> [Supplied data]:
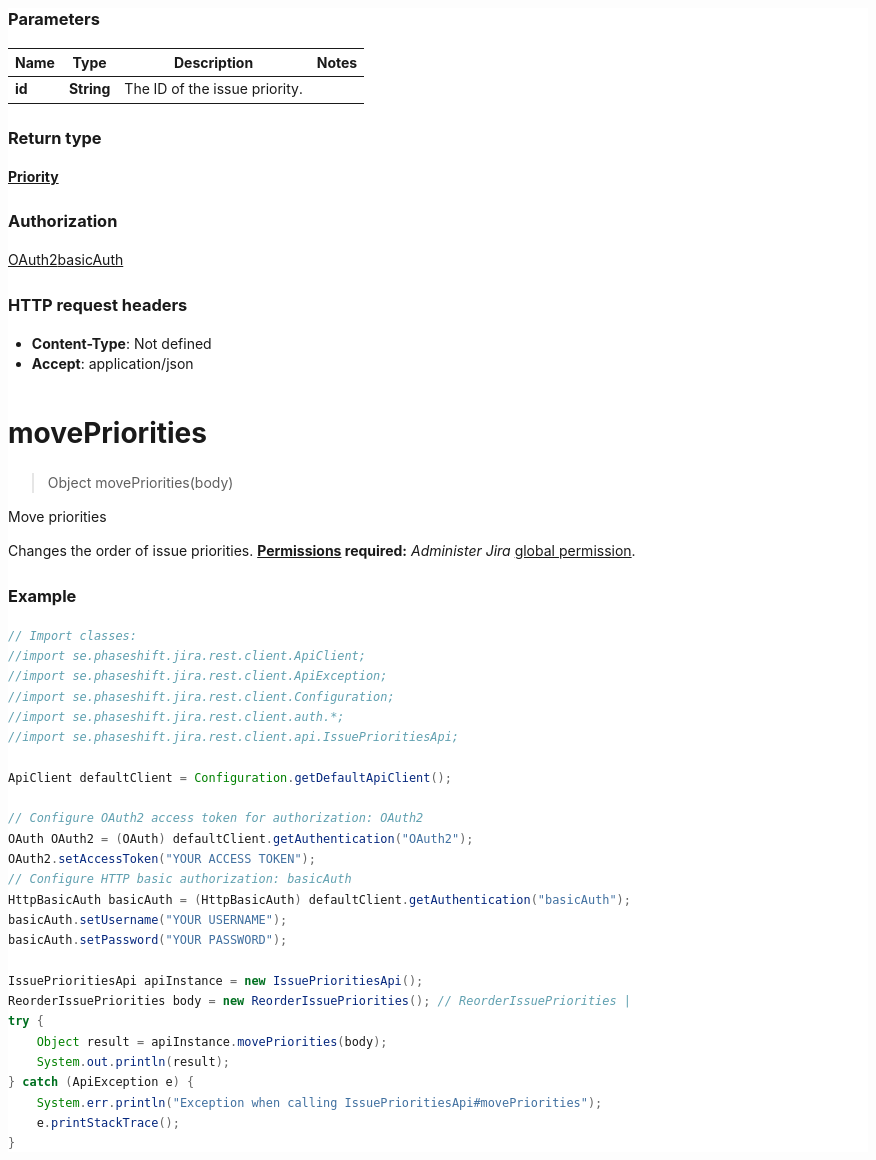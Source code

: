### Parameters

Name | Type | Description  | Notes
------------- | ------------- | ------------- | -------------
 **id** | **String**| The ID of the issue priority. |

### Return type

[**Priority**](Priority.md)

### Authorization

[OAuth2](../README.md#OAuth2)[basicAuth](../README.md#basicAuth)

### HTTP request headers

 - **Content-Type**: Not defined
 - **Accept**: application/json

<a name="movePriorities"></a>
# **movePriorities**
> Object movePriorities(body)

Move priorities

Changes the order of issue priorities.  **[Permissions](#permissions) required:** *Administer Jira* [global permission](https://confluence.atlassian.com/x/x4dKLg).

### Example
```java
// Import classes:
//import se.phaseshift.jira.rest.client.ApiClient;
//import se.phaseshift.jira.rest.client.ApiException;
//import se.phaseshift.jira.rest.client.Configuration;
//import se.phaseshift.jira.rest.client.auth.*;
//import se.phaseshift.jira.rest.client.api.IssuePrioritiesApi;

ApiClient defaultClient = Configuration.getDefaultApiClient();

// Configure OAuth2 access token for authorization: OAuth2
OAuth OAuth2 = (OAuth) defaultClient.getAuthentication("OAuth2");
OAuth2.setAccessToken("YOUR ACCESS TOKEN");
// Configure HTTP basic authorization: basicAuth
HttpBasicAuth basicAuth = (HttpBasicAuth) defaultClient.getAuthentication("basicAuth");
basicAuth.setUsername("YOUR USERNAME");
basicAuth.setPassword("YOUR PASSWORD");

IssuePrioritiesApi apiInstance = new IssuePrioritiesApi();
ReorderIssuePriorities body = new ReorderIssuePriorities(); // ReorderIssuePriorities | 
try {
    Object result = apiInstance.movePriorities(body);
    System.out.println(result);
} catch (ApiException e) {
    System.err.println("Exception when calling IssuePrioritiesApi#movePriorities");
    e.printStackTrace();
}
```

> [Work to be completed]: Return the material in full, word for word, and skip the pictures.

> [Answer section]:
Source code

:### Parameters

Name | Type | Description  | Notes
------------- | ------------- | ------------- | -------------
 **id** | **String**| The ID of the issue priority. |

### Return type

[**Priority**](Priority.md)

### Authorization

[OAuth2](../README.md#OAuth2)[basicAuth](../README.md#basicAuth)

### HTTP request headers

 - **Content-Type**: Not defined
 - **Accept**: application/json

<a name="movePriorities"></a>
# **movePriorities**
> Object movePriorities(body)

Move priorities

Changes the order of issue priorities.  **[Permissions](#permissions) required:** *Administer Jira* [global permission](https://confluence.atlassian.com/x/x4dKLg).

### Example
```java
// Import classes:
//import se.phaseshift.jira.rest.client.ApiClient;
//import se.phaseshift.jira.rest.client.ApiException;
//import se.phaseshift.jira.rest.client.Configuration;
//import se.phaseshift.jira.rest.client.auth.*;
//import se.phaseshift.jira.rest.client.api.IssuePrioritiesApi;

ApiClient defaultClient = Configuration.getDefaultApiClient();

// Configure OAuth2 access token for authorization: OAuth2
OAuth OAuth2 = (OAuth) defaultClient.getAuthentication("OAuth2");
OAuth2.setAccessToken("YOUR ACCESS TOKEN");
// Configure HTTP basic authorization: basicAuth
HttpBasicAuth basicAuth = (HttpBasicAuth) defaultClient.getAuthentication("basicAuth");
basicAuth.setUsername("YOUR USERNAME");
basicAuth.setPassword("YOUR PASSWORD");

IssuePrioritiesApi apiInstance = new IssuePrioritiesApi();
ReorderIssuePriorities body = new ReorderIssuePriorities(); // ReorderIssuePriorities | 
try {
    Object result = apiInstance.movePriorities(body);
    System.out.println(result);
} catch (ApiException e) {
    System.err.println("Exception when calling IssuePrioritiesApi#movePriorities");
    e.printStackTrace();
}
```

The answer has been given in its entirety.